Lecture 0 - Introduction Flashcards
Data can be collected in various ways:
* Cross-sectionally
* Prospectively
* Retrospectively
Explain these terms.
- Cross-sectionally: data collected at one point in time.
- Prospectively: subjects are followed over time where measurements occur at baseline and in the future/over time.
- Retrospectively: the outcome has been assessed and the study looks back in time to find determinants of the outcome.
Types of data are:
* Binary
* Categorical
* Continuous
* Time-to-event (i.e. survival data)
Explain what time-to-event data is.
Time-to-event data is time until a specific event occurs such as time to dead, time to recurrence after treatment, time to get employed.

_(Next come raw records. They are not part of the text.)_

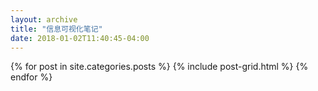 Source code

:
 ```yaml
---
layout: archive
title: "信息可视化笔记"
date: 2018-01-02T11:40:45-04:00
---
```


<div class="tiles">
{% for post in site.categories.posts %}
	{% include post-grid.html %}
{% endfor %}
</div><!-- /.tiles -->
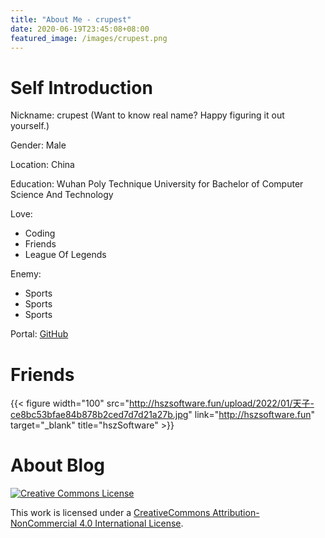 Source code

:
```yaml
---
title: "About Me - crupest"
date: 2020-06-19T23:45:08+08:00
featured_image: /images/crupest.png
---
```


# Self Introduction

Nickname: crupest (Want to know real name? Happy figuring it out yourself.)

Gender: Male

Location: China

Education: Wuhan Poly Technique University for Bachelor of Computer Science And Technology

Love:

- Coding
- Friends
- League Of Legends

Enemy:

- Sports
- Sports
- Sports

Portal: [GitHub](https://github.com/crupest)

# Friends

{{< figure width="100" src="http://hszsoftware.fun/upload/2022/01/天子-ce8bc53bfae84b878b2ced7d7d21a27b.jpg" link="http://hszsoftware.fun" target="_blank" title="hszSoftware" >}}

# About Blog

[![Creative Commons License](https://i.creativecommons.org/l/by-nc/4.0/88x31.png)](https://creativecommons.org/licenses/by-nc/4.0/)

This work is licensed under a [CreativeCommons Attribution-NonCommercial 4.0 International License](https://creativecommons.org/licenses/by-nc/4.0/).
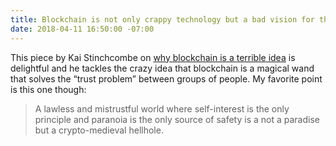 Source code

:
 ```yaml
---
title: Blockchain is not only crappy technology but a bad vision for the future
date: 2018-04-11 16:50:00 -07:00
---
```


This piece by Kai Stinchcombe on [why blockchain is a terrible idea](https://medium.com/@kaistinchcombe/decentralized-and-trustless-crypto-paradise-is-actually-a-medieval-hellhole-c1ca122efdec) is delightful and he tackles the crazy idea that blockchain is a magical wand that solves the “trust problem” between groups of people. My favorite point is this one though:

> A lawless and mistrustful world where self-interest is the only principle and paranoia is the only source of safety is a not a paradise but a crypto-medieval hellhole. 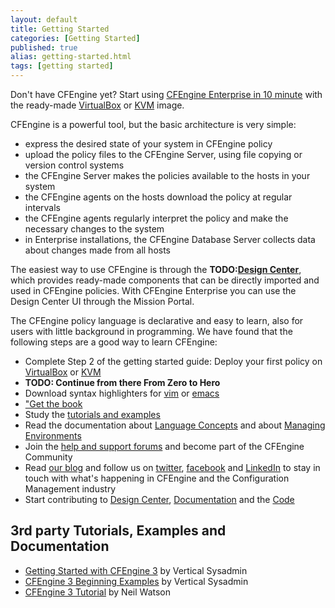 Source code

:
 ```yaml
---
layout: default
title: Getting Started 
categories: [Getting Started]
published: true
alias: getting-started.html
tags: [getting started]
---
```


Don't have CFEngine yet? Start using
[CFEngine Enterprise in 10 minute](https://cfengine.com/evaluate-enterprise) with the ready-made
[VirtualBox](https://cfengine.com/enterprise-getting-started) or
[KVM](https://cfengine.com/cfengine-enterprise-getting-started-using-kvm) image.

CFEngine is a powerful tool, but the basic architecture is very simple:

* express the desired state of your system in CFEngine policy
* upload the policy files to the CFEngine Server, using file copying or version control systems
* the CFEngine Server makes the policies available to the hosts in your system
* the CFEngine agents on the hosts download the policy at regular intervals
* the CFEngine agents regularly interpret the policy and make the necessary changes to the system
* in Enterprise installations, the CFEngine Database Server collects data about changes made from all hosts

The easiest way to use CFEngine is through the **TODO:[Design Center](manuals-design-center.html)**,
which provides ready-made components that can be directly imported and used in CFEngine policies.
With CFEngine Enterprise you can use the Design Center UI through the Mission Portal.

The CFEngine policy language is declarative and easy to learn, also for users with little
background in programming. We have found that the following steps are a good way to learn
CFEngine:

* Complete Step 2 of the getting started guide: Deploy your first policy on
   [VirtualBox](https://cfengine.com/enterprise-getting-started-2) or 
   [KVM](https://cfengine.com/cfengine-enterprise-getting-started-using-kvm-step-2)
* **TODO: Continue from there From Zero to Hero**
* Download syntax highlighters for [vim](https://github.com/neilhwatson/vim_cf3) or
  [emacs](https://github.com/cfengine/core/blob/master/contrib/cfengine.el)
* <a href="http://cf-learn.info" target="_blank">"Get the book</a>
* Study the [tutorials and examples](examples.html)
* Read the documentation about [Language Concepts](manuals-language-concepts.html)
  and about [Managing Environments](manuals-managing-environments.html)
* Join the [help and support forums](getting-started-support-and-community.html) and become part
  of the CFEngine Community
* Read [our blog](http://cfengine.com/blog) and follow us on 
  <a href="https://twitter.com/cfengine" target="_blank">twitter</a>,
  <a href="https://www.facebook.com/pages/Cfengine/311003700627?ref=ts" target="_blank">facebook</a> and
  <a href="http://www.linkedin.com/groups?gid=136574&trk=hb_side_g" target="_blank">LinkedIn</a>
  to stay in touch with what's happening in CFEngine and the Configuration Management industry
* Start contributing to
  <a href="https://github.com/cfengine/design-center" target="_blank">Design Center</a>,
  <a href="https://github.com/cfengine/documentation" target="_blank">Documentation</a> and the
  <a href="https://github.com/cfengine/core" target="_blank">Code</a>

## 3rd party Tutorials, Examples and Documentation

* <a href="http://www.verticalsysadmin.com/cfengine/Getting_Started_with_CFEngine_3.pdf" target="_blank">
	Getting Started with CFEngine 3</a> by Vertical Sysadmin
* <a href="http://www.verticalsysadmin.com/cfengine/beginning_examples/" target="_blank">
	CFEngine 3 Beginning Examples</a> by Vertical Sysadmin
* <a href="http://watson-wilson.ca/2011/05/cfengine-3-cookbook-begins.html" target="_blank">
	CFEngine 3 Tutorial</a> by Neil Watson
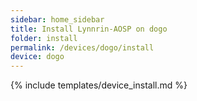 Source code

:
 ```yaml
---
sidebar: home_sidebar
title: Install Lynnrin-AOSP on dogo
folder: install
permalink: /devices/dogo/install
device: dogo
---
```

{% include templates/device_install.md %}
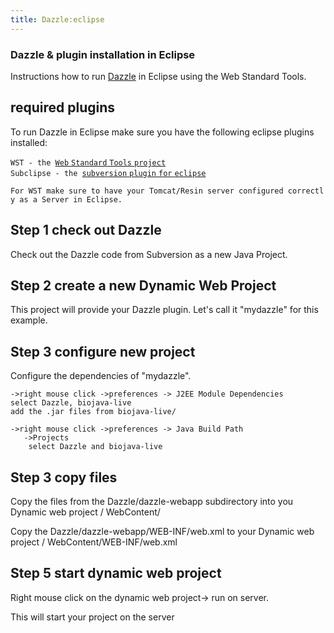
 ```yaml
---
title: Dazzle:eclipse
---
```


### Dazzle & plugin installation in Eclipse

Instructions how to run [Dazzle](Dazzle "wikilink") in Eclipse using the
Web Standard Tools.

required plugins
----------------

To run Dazzle in Eclipse make sure you have the following eclipse
plugins installed:

`WST - the `[`Web` `Standard` `Tools`
`project`](http://www.eclipse.org/webtools/wst/main.php)  
`Subclipse - the `[`subversion` `plugin` `for`
`eclipse`](http://subclipse.tigris.org/)

`For WST make sure to have your Tomcat/Resin server configured correctly as a Server in Eclipse.`

Step 1 check out Dazzle
-----------------------

Check out the Dazzle code from Subversion as a new Java Project.

Step 2 create a new Dynamic Web Project
---------------------------------------

This project will provide your Dazzle plugin. Let's call it "mydazzle"
for this example.

Step 3 configure new project
----------------------------

Configure the dependencies of "mydazzle".

`->right mouse click ->preferences -> J2EE Module Dependencies`  
`select Dazzle, biojava-live`  
`add the .jar files from biojava-live/`

`->right mouse click ->preferences -> Java Build Path `  
`   ->Projects`  
`    select Dazzle and biojava-live`

Step 3 copy files
-----------------

Copy the files from the Dazzle/dazzle-webapp subdirectory into you
Dynamic web project / WebContent/

Copy the Dazzle/dazzle-webapp/WEB-INF/web.xml to your Dynamic web
project / WebContent/WEB-INF/web.xml

Step 5 start dynamic web project
--------------------------------

Right mouse click on the dynamic web project-\> run on server.

This will start your project on the server
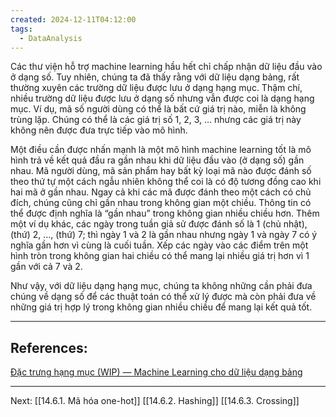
 ```yaml
---
created: 2024-12-11T04:12:00
tags:
  - DataAnalysis
---
```

Các thư viện hỗ trợ machine learning hầu hết chỉ chấp nhận dữ liệu đầu vào ở dạng số. Tuy nhiên, chúng ta đã thấy rằng với dữ liệu dạng bảng, rất thường xuyên các trường dữ liệu được lưu ở dạng hạng mục. Thậm chí, nhiều trường dữ liệu được lưu ở dạng số nhưng vẫn được coi là dạng hạng mục. Ví dụ, mã số người dùng có thể là bất cứ giá trị nào, miễn là không trùng lặp. Chúng có thể là các giá trị số 1, 2, 3, … nhưng các giá trị này không nên được đưa trực tiếp vào mô hình.

Một điều cần được nhấn mạnh là một mô hình machine learning tốt là mô hình trả về kết quả đầu ra gần nhau khi dữ liệu đầu vào (ở dạng số) gần nhau. Mã người dùng, mã sản phẩm hay bất kỳ loại mã nào được đánh số theo thứ tự một cách ngẫu nhiên không thể coi là có độ tương đồng cao khi hai mã ở gần nhau. Ngay cả khi các mã được đánh theo một cách có chủ đích, chúng cũng chỉ gần nhau trong không gian một chiều. Thông tin có thể được định nghĩa là “gần nhau” trong không gian nhiều chiều hơn. Thêm một ví dụ khác, các ngày trong tuần giả sử được đánh số là 1 (chủ nhật), (thứ) 2, …, (thứ) 7; thì ngày 1 và 2 là gần nhau nhưng ngày 1 và ngày 7 có ý nghĩa gần hơn vì cùng là cuối tuần. Xếp các ngày vào các điểm trên một hình tròn trong không gian hai chiều có thể mang lại nhiều giá trị hơn vì 1 gần với cả 7 và 2.

Như vậy, với dữ liệu dạng hạng mục, chúng ta không những cần phải đưa chúng về dạng số để các thuật toán có thể xử lý được mà còn phải đưa về những giá trị hợp lý trong không gian nhiều chiều để mang lại kết quả tốt. 

---
## References:
[Đặc trưng hạng mục (WIP) — Machine Learning cho dữ liệu dạng bảng](https://machinelearningcoban.com/tabml_book/ch_data_processing/categorical_data.html)

---
Next:
[[14.6.1. Mã hóa one-hot]]
[[14.6.2. Hashing]]
[[14.6.3. Crossing]] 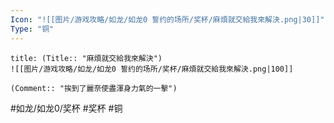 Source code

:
 ```yaml
---
Icon: "![[图片/游戏攻略/如龙/如龙0 誓约的场所/奖杯/麻煩就交給我來解決.png|30]]"
Type: "铜"
---
```

```ad-common-bronze-trophy
title: (Title:: "麻煩就交給我來解決")
![[图片/游戏攻略/如龙/如龙0 誓约的场所/奖杯/麻煩就交給我來解決.png|100]]

(Comment:: "挨到了麗奈使盡渾身力氣的一擊")
```

#如龙/如龙0/奖杯 #奖杯 #铜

Data can be numerically summarized, measures are:
* mean
* median
* mode
Explain these measures.
- mean: the average.
- median: the middle value when data is ranked from low to high.
- mode: the highest frequency of a ‘score’.
Most data is normally distributed, which can be depicted in a normally distributed curve/figure. This curve can be:
* Symmetrical
* Positively skewed
* Negatively skewed
Explain these terms and how the mean, median and mode are distributed in these terms. Also give an example of which type of data is typically distributed as symmetrical, or positively or negatively skewed.
- Symmetrical: mean is equal to the median. Example: height.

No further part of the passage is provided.